··· Data section

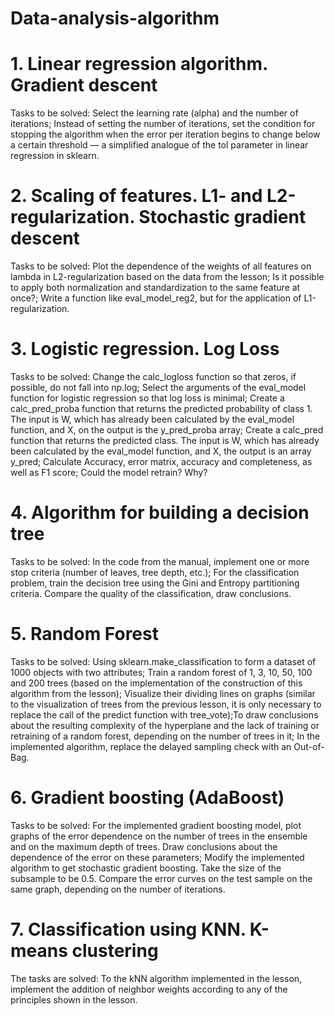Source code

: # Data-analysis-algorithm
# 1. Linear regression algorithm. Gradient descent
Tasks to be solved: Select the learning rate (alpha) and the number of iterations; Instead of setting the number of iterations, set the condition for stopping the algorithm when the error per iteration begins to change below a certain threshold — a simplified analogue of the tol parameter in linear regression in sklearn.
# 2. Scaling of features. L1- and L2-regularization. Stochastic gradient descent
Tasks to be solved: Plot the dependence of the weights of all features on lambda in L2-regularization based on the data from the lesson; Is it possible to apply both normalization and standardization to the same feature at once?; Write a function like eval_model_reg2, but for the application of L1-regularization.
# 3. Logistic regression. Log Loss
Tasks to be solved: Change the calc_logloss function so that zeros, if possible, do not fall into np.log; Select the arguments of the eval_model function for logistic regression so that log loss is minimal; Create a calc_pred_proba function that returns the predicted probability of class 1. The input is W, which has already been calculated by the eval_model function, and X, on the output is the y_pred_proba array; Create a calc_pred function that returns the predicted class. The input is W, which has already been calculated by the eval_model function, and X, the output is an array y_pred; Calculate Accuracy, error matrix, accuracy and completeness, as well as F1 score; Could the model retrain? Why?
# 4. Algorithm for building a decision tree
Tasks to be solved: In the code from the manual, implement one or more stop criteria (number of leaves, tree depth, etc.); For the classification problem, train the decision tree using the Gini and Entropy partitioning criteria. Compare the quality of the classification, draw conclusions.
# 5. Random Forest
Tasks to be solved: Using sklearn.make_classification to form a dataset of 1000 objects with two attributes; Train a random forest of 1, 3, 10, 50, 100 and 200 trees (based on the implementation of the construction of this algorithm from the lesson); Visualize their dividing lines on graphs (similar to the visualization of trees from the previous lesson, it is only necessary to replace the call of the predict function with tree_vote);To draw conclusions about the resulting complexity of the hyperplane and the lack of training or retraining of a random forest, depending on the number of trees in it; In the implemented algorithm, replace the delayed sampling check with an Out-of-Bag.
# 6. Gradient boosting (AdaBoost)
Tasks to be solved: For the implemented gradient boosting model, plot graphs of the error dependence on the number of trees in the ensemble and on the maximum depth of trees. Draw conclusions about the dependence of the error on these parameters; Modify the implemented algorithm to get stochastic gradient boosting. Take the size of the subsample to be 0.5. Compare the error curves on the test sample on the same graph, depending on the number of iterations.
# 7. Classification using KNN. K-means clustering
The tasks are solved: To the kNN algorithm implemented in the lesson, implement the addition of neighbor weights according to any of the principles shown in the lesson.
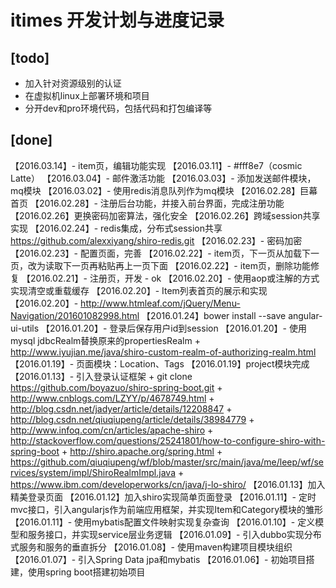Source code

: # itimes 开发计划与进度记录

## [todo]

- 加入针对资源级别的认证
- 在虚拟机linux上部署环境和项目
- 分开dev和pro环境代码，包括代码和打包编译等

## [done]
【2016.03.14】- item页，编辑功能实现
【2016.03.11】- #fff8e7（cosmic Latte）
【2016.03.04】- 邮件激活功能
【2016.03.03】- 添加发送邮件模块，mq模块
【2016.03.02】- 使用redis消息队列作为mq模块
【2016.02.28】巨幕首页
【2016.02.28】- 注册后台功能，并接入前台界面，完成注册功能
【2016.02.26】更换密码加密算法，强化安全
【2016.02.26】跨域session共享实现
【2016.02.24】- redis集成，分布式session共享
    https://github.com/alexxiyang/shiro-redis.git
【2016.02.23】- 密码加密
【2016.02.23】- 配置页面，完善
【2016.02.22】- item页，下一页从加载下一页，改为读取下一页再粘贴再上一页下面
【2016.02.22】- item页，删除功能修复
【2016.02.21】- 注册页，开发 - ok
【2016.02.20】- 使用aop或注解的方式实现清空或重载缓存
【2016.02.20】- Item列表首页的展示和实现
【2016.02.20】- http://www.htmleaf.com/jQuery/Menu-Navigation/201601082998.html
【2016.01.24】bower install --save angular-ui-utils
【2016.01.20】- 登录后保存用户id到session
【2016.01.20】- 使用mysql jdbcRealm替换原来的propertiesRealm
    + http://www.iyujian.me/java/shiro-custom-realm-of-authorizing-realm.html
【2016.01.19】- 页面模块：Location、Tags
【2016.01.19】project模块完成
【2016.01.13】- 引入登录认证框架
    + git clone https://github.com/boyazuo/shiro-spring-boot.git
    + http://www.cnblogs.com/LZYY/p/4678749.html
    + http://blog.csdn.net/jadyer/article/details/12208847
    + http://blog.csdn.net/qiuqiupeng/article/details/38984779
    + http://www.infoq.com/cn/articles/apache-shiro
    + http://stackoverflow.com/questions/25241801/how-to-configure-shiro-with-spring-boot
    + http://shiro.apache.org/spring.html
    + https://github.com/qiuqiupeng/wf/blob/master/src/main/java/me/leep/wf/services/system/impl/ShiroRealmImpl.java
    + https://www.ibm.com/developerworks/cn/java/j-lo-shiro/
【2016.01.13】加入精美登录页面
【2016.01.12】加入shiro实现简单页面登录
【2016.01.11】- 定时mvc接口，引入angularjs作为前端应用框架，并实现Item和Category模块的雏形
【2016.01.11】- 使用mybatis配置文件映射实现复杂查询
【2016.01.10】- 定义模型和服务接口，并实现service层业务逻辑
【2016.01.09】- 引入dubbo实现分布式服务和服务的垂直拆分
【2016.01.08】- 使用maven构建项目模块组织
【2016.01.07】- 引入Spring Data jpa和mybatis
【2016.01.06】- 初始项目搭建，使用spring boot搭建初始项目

······

▸ What this task involves:
In your copy, include no pictures, but set down every record exactly.

▸ Result:
Source code

: # Data-analysis-algorithm
# 1. Linear regression algorithm. Gradient descent
Tasks to be solved: Select the learning rate (alpha) and the number of iterations; Instead of setting the number of iterations, set the condition for stopping the algorithm when the error per iteration begins to change below a certain threshold — a simplified analogue of the tol parameter in linear regression in sklearn.
# 2. Scaling of features. L1- and L2-regularization. Stochastic gradient descent
Tasks to be solved: Plot the dependence of the weights of all features on lambda in L2-regularization based on the data from the lesson; Is it possible to apply both normalization and standardization to the same feature at once?; Write a function like eval_model_reg2, but for the application of L1-regularization.
# 3. Logistic regression. Log Loss
Tasks to be solved: Change the calc_logloss function so that zeros, if possible, do not fall into np.log; Select the arguments of the eval_model function for logistic regression so that log loss is minimal; Create a calc_pred_proba function that returns the predicted probability of class 1. The input is W, which has already been calculated by the eval_model function, and X, on the output is the y_pred_proba array; Create a calc_pred function that returns the predicted class. The input is W, which has already been calculated by the eval_model function, and X, the output is an array y_pred; Calculate Accuracy, error matrix, accuracy and completeness, as well as F1 score; Could the model retrain? Why?
# 4. Algorithm for building a decision tree
Tasks to be solved: In the code from the manual, implement one or more stop criteria (number of leaves, tree depth, etc.); For the classification problem, train the decision tree using the Gini and Entropy partitioning criteria. Compare the quality of the classification, draw conclusions.
# 5. Random Forest
Tasks to be solved: Using sklearn.make_classification to form a dataset of 1000 objects with two attributes; Train a random forest of 1, 3, 10, 50, 100 and 200 trees (based on the implementation of the construction of this algorithm from the lesson); Visualize their dividing lines on graphs (similar to the visualization of trees from the previous lesson, it is only necessary to replace the call of the predict function with tree_vote);To draw conclusions about the resulting complexity of the hyperplane and the lack of training or retraining of a random forest, depending on the number of trees in it; In the implemented algorithm, replace the delayed sampling check with an Out-of-Bag.
# 6. Gradient boosting (AdaBoost)
Tasks to be solved: For the implemented gradient boosting model, plot graphs of the error dependence on the number of trees in the ensemble and on the maximum depth of trees. Draw conclusions about the dependence of the error on these parameters; Modify the implemented algorithm to get stochastic gradient boosting. Take the size of the subsample to be 0.5. Compare the error curves on the test sample on the same graph, depending on the number of iterations.
# 7. Classification using KNN. K-means clustering
The tasks are solved: To the kNN algorithm implemented in the lesson, implement the addition of neighbor weights according to any of the principles shown in the lesson.
Source code

: # itimes 开发计划与进度记录

## [todo]

- 加入针对资源级别的认证
- 在虚拟机linux上部署环境和项目
- 分开dev和pro环境代码，包括代码和打包编译等

## [done]
【2016.03.14】- item页，编辑功能实现
【2016.03.11】- #fff8e7（cosmic Latte）
【2016.03.04】- 邮件激活功能
【2016.03.03】- 添加发送邮件模块，mq模块
【2016.03.02】- 使用redis消息队列作为mq模块
【2016.02.28】巨幕首页
【2016.02.28】- 注册后台功能，并接入前台界面，完成注册功能
【2016.02.26】更换密码加密算法，强化安全
【2016.02.26】跨域session共享实现
【2016.02.24】- redis集成，分布式session共享
    https://github.com/alexxiyang/shiro-redis.git
【2016.02.23】- 密码加密
【2016.02.23】- 配置页面，完善
【2016.02.22】- item页，下一页从加载下一页，改为读取下一页再粘贴再上一页下面
【2016.02.22】- item页，删除功能修复
【2016.02.21】- 注册页，开发 - ok
【2016.02.20】- 使用aop或注解的方式实现清空或重载缓存
【2016.02.20】- Item列表首页的展示和实现
【2016.02.20】- http://www.htmleaf.com/jQuery/Menu-Navigation/201601082998.html
【2016.01.24】bower install --save angular-ui-utils
【2016.01.20】- 登录后保存用户id到session
【2016.01.20】- 使用mysql jdbcRealm替换原来的propertiesRealm
    + http://www.iyujian.me/java/shiro-custom-realm-of-authorizing-realm.html
【2016.01.19】- 页面模块：Location、Tags
【2016.01.19】project模块完成
【2016.01.13】- 引入登录认证框架
    + git clone https://github.com/boyazuo/shiro-spring-boot.git
    + http://www.cnblogs.com/LZYY/p/4678749.html
    + http://blog.csdn.net/jadyer/article/details/12208847
    + http://blog.csdn.net/qiuqiupeng/article/details/38984779
    + http://www.infoq.com/cn/articles/apache-shiro
    + http://stackoverflow.com/questions/25241801/how-to-configure-shiro-with-spring-boot
    + http://shiro.apache.org/spring.html
    + https://github.com/qiuqiupeng/wf/blob/master/src/main/java/me/leep/wf/services/system/impl/ShiroRealmImpl.java
    + https://www.ibm.com/developerworks/cn/java/j-lo-shiro/
【2016.01.13】加入精美登录页面
【2016.01.12】加入shiro实现简单页面登录
【2016.01.11】- 定时mvc接口，引入angularjs作为前端应用框架，并实现Item和Category模块的雏形
【2016.01.11】- 使用mybatis配置文件映射实现复杂查询
【2016.01.10】- 定义模型和服务接口，并实现service层业务逻辑
【2016.01.09】- 引入dubbo实现分布式服务和服务的垂直拆分
【2016.01.08】- 使用maven构建项目模块组织
【2016.01.07】- 引入Spring Data jpa和mybatis
【2016.01.06】- 初始项目搭建，使用spring boot搭建初始项目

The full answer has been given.